I once heard a story about a man who lived on a hog farm all his life, raising hogs and doing a good job of it. He learned from his dad. But one day he decided his boy wasn't going to learn hog farming by trial and errror as he did; he was going to go to an agricultural college and learn how to be a smart farmer. So off his son went and after graduation he came back to the farm, and his dad told him to go ahead and make some improvements. The boy did and the pigs began to die. Suddenly the father realised that his son had built a fancy new operation, but forgot to put proper ventilation in it. So the old man tore it all down and built what he had before.
It takes a lot more than a degree in college to learn the facts of life. Because of his experience the old man really ought to have been a lecturer at the college.
Q: Without your experience you wouldn't have had the relationship that you have now with the Lord, would you?
EB: Right. A word that is missing from our vocabulary today is "endurance". Hebrews 12:6 says, "Whom the Lord loveth He chasteneth, and scourgeth every son whom he receiveth". If you endure chastening, then He deals with you as a son - if you endure chastening. It's not necessarily punishment; it can be instruction. To endure means to wade through until it's done. That's where patience comes in.
A lot of Christians live from crisis to crisis and wonder why their crises are so hard. It's because they don't develop a process. All God is saying in a crisis is that if you move in close to Him and develop a process, you might not need all those crises.
2 comments:
WHAT an interview!! It is great to rest and sit in, as it were, in a chat with a spiritual giant.
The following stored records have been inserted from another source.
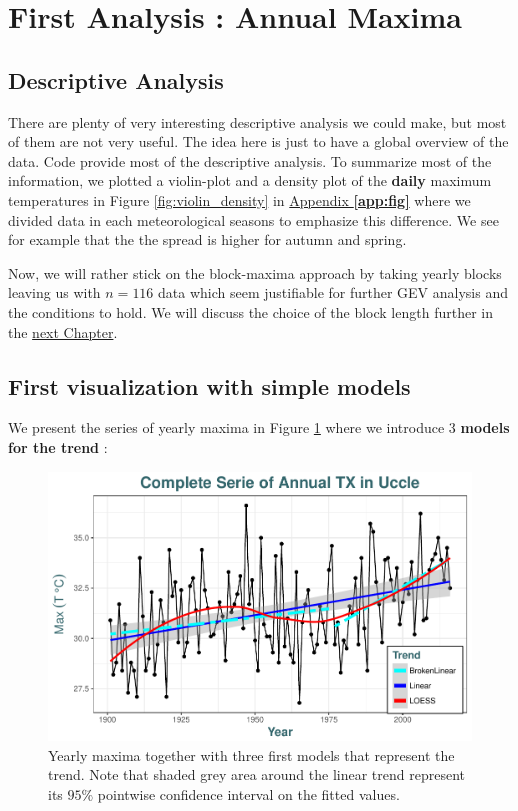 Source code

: \section{First Analysis : Annual Maxima}\label{sec:firstana}


\subsection{Descriptive Analysis}

There are plenty of very interesting descriptive analysis we could make, but most of them are not very useful. The idea here is just to have a global overview of the data. Code provide most of the descriptive analysis. To summarize most of the information, we plotted a violin-plot and a density plot of the \textbf{daily} maximum temperatures in Figure \ref{fig:violin_density} in \hyperref[app:fig]{Appendix \textbf{\ref{app:fig}}} where we divided data in each meteorological seasons to emphasize this difference. We see for example that the the spread is higher for autumn and spring.

Now, we will rather stick on the block-maxima approach by taking yearly blocks leaving us with $n=116$ data which seem justifiable for further GEV analysis and the conditions to hold. We will discuss the choice of the block length further in the \hyperref[sec:anagev]{next Chapter}.

\subsection{First visualization with simple models}\label{sec:firstvisu}

We present the series of yearly maxima in Figure \ref{first_fig} where we introduce 3 \textbf{models for the trend} :


\begin{figure}[!htb]
	\centering\includegraphics[width=.8\linewidth]{gg12.pdf}\caption{Yearly maxima together with three first models that represent the trend. Note that shaded grey area around the linear trend represent its $95\%$ pointwise confidence interval on the fitted values. }%
\label{first_fig}
\end{figure}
We do of course learn so much from reading Ern's sermons (which by the way, WHEN are we going to be able to get our hands on "The Priestly Garments"?) - but there is something special in hearing him and reading him in an interview setting - and just basking in his wonderful gracious attitude, non-judgemental and so REAL.
Thanks so much for this.
I was really interested to read about Ern's involvement with William Branham - thats the healer isn't it, that Roberts Liardon speaks of in his book, "God's Generals"? I'd be interested to hear a bit more about that ... because Branham sounded like quite an amazing guy, although Roberts spoke of him falling into error. What did Ern have to do with him? And how long were they togeter?